Under the Corporate Transparency Act (CTA), domestic entities created by a filing with a state secretary of state and foreign entities that registered to do business in the U.S. are required to submit information about their beneficial owners to FinCEN. The law is aimed at cracking down on money laundering and other crimes, but many small businesses claim it is too burdensome and violates constitutional rights.
FinCEN said it would not “issue any fines or penalties” or take other enforcement actions at this time against entities that are required under current law to submit reports about their beneficial owners.
The agency also announced a forthcoming interim final rule setting a new report deadline. While entities created or registered to do business before January 1, 2024, previously had until January 1, 2025, to file reports, a series of court cases paused that deadline. After the remaining injunction was lifted on February 18, FinCEN set a March 21, 2025, deadline. Now the agency is looking at a further extension — which it says will be provided via rulemaking no later than March 21.
FinCEN also plans to solicit public comments on how it might revise the reporting requirements to “minimize burden on small businesses.” The agency anticipates issuing a proposed rule later this year incorporating the feedback from small businesses.
Any rule changes, the agency said, will ensure beneficial ownership information is still “highly useful to important national security, intelligence, and law enforcement activities.”
FinCEN’s announcement came despite the Trump administration’s Treasury and Justice Department recent actions to defend the CTA in courts.
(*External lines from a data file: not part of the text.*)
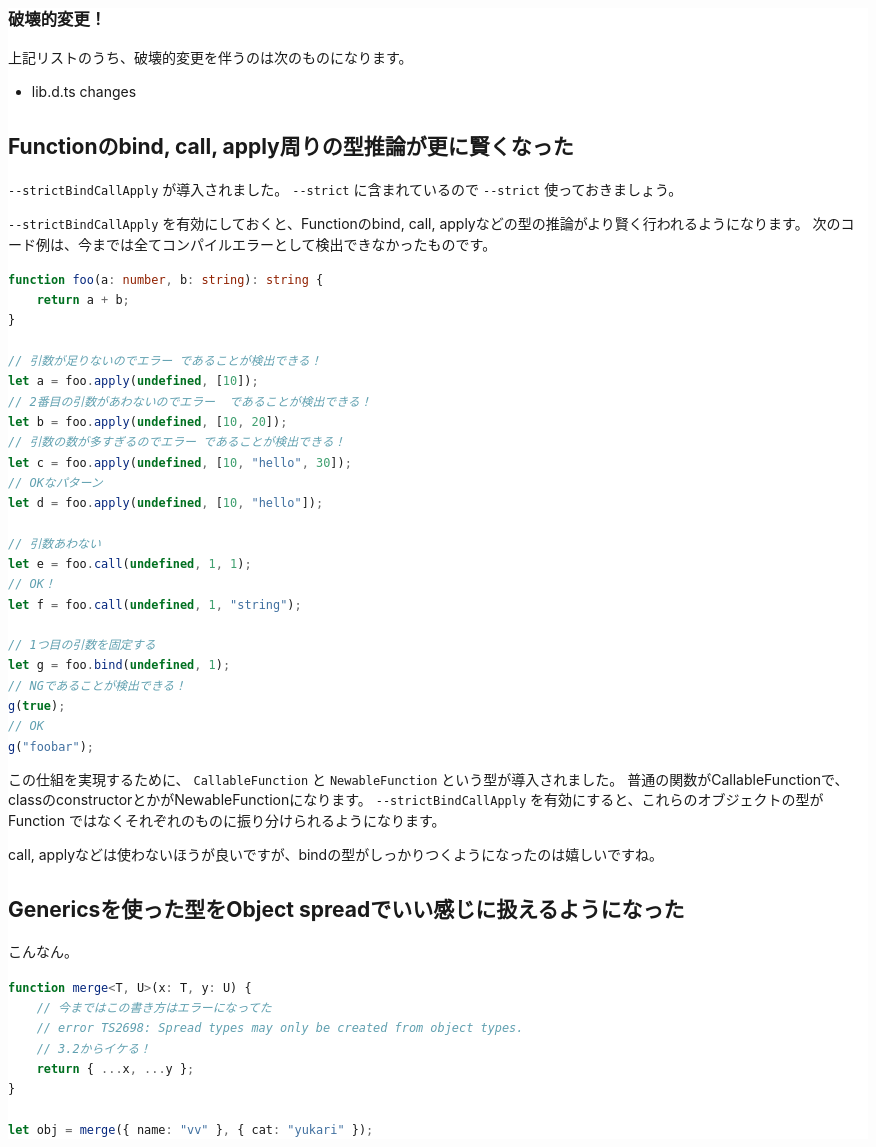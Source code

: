 
### 破壊的変更！

上記リストのうち、破壊的変更を伴うのは次のものになります。

* lib.d.ts changes

## Functionのbind, call, apply周りの型推論が更に賢くなった

`--strictBindCallApply` が導入されました。
`--strict` に含まれているので `--strict` 使っておきましょう。

`--strictBindCallApply` を有効にしておくと、Functionのbind, call, applyなどの型の推論がより賢く行われるようになります。
次のコード例は、今までは全てコンパイルエラーとして検出できなかったものです。

```ts
function foo(a: number, b: string): string {
    return a + b;
}

// 引数が足りないのでエラー であることが検出できる！
let a = foo.apply(undefined, [10]);
// 2番目の引数があわないのでエラー  であることが検出できる！
let b = foo.apply(undefined, [10, 20]);
// 引数の数が多すぎるのでエラー であることが検出できる！
let c = foo.apply(undefined, [10, "hello", 30]);
// OKなパターン
let d = foo.apply(undefined, [10, "hello"]);

// 引数あわない
let e = foo.call(undefined, 1, 1);
// OK！
let f = foo.call(undefined, 1, "string");

// 1つ目の引数を固定する
let g = foo.bind(undefined, 1);
// NGであることが検出できる！
g(true);
// OK
g("foobar");
```

この仕組を実現するために、 `CallableFunction` と `NewableFunction` という型が導入されました。
普通の関数がCallableFunctionで、classのconstructorとかがNewableFunctionになります。
`--strictBindCallApply` を有効にすると、これらのオブジェクトの型が Function ではなくそれぞれのものに振り分けられるようになります。

call, applyなどは使わないほうが良いですが、bindの型がしっかりつくようになったのは嬉しいですね。

## Genericsを使った型をObject spreadでいい感じに扱えるようになった

こんなん。

```ts
function merge<T, U>(x: T, y: U) {
    // 今まではこの書き方はエラーになってた
    // error TS2698: Spread types may only be created from object types.
    // 3.2からイケる！
    return { ...x, ...y };
}

let obj = merge({ name: "vv" }, { cat: "yukari" });
```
Meanwhile, the House has unanimously passed a bill (H.R. 736) that would — if approved in the Senate and enacted into law — extend the report deadline for existing entities that are “a small business concern” as defined under 15 U.S.C. 632 to January 1, 2026.
Small business compliance challenges have been a key concern as the CTA’s beneficial ownership information reporting rule was rolled out. The National Small Business Association — which has a case pending in the 11th U.S. Circuit Court of Appeals — said the average initial compliance cost for small business owners is “nearly $8,000.”
“For now, we don’t need to worry about the March 21 deadline,” said the American Institute of CPA’s (AICPA) Melanie Lauridsen. “This is good news and we need to stay tuned for more from FinCEN.”
“We appreciate FinCEN’s recognition of the challenges faced by businesses and their decision to temporarily forego fines or take enforcement actions until after the interim rule takes effect with new extended due dates,” Lauridsen told Checkpoint. “We urge FinCEN to give small businesses as much leeway as possible and at a minimum request the filing deadline be extended through January 1, 2026.”
AICPA has been pushing for a one-year deadline extension and further clarity on the reporting requirements. Chief among the concerns is that many small businesses are “still unaware of their reporting requirement” and may “become accidentally and unknowingly delinquent in their compliance.”
But another concern, said AICPA, is “the unnecessarily tight 30-day timeline for report amendments and changes, which is not consistent with tax filing.” The group says tax professionals would ordinarily learn of the changes warranting report updates during annual meetings prior to tax filing.
Transparency International U.S.’s Scott Greytak, however, called on Treasury to “move swiftly to make sure that this vital national security law is fully enforced, and that America’s law enforcement officials are armed with the tools necessary to cut off the flow of dirty money from transnational criminals into the U.S.”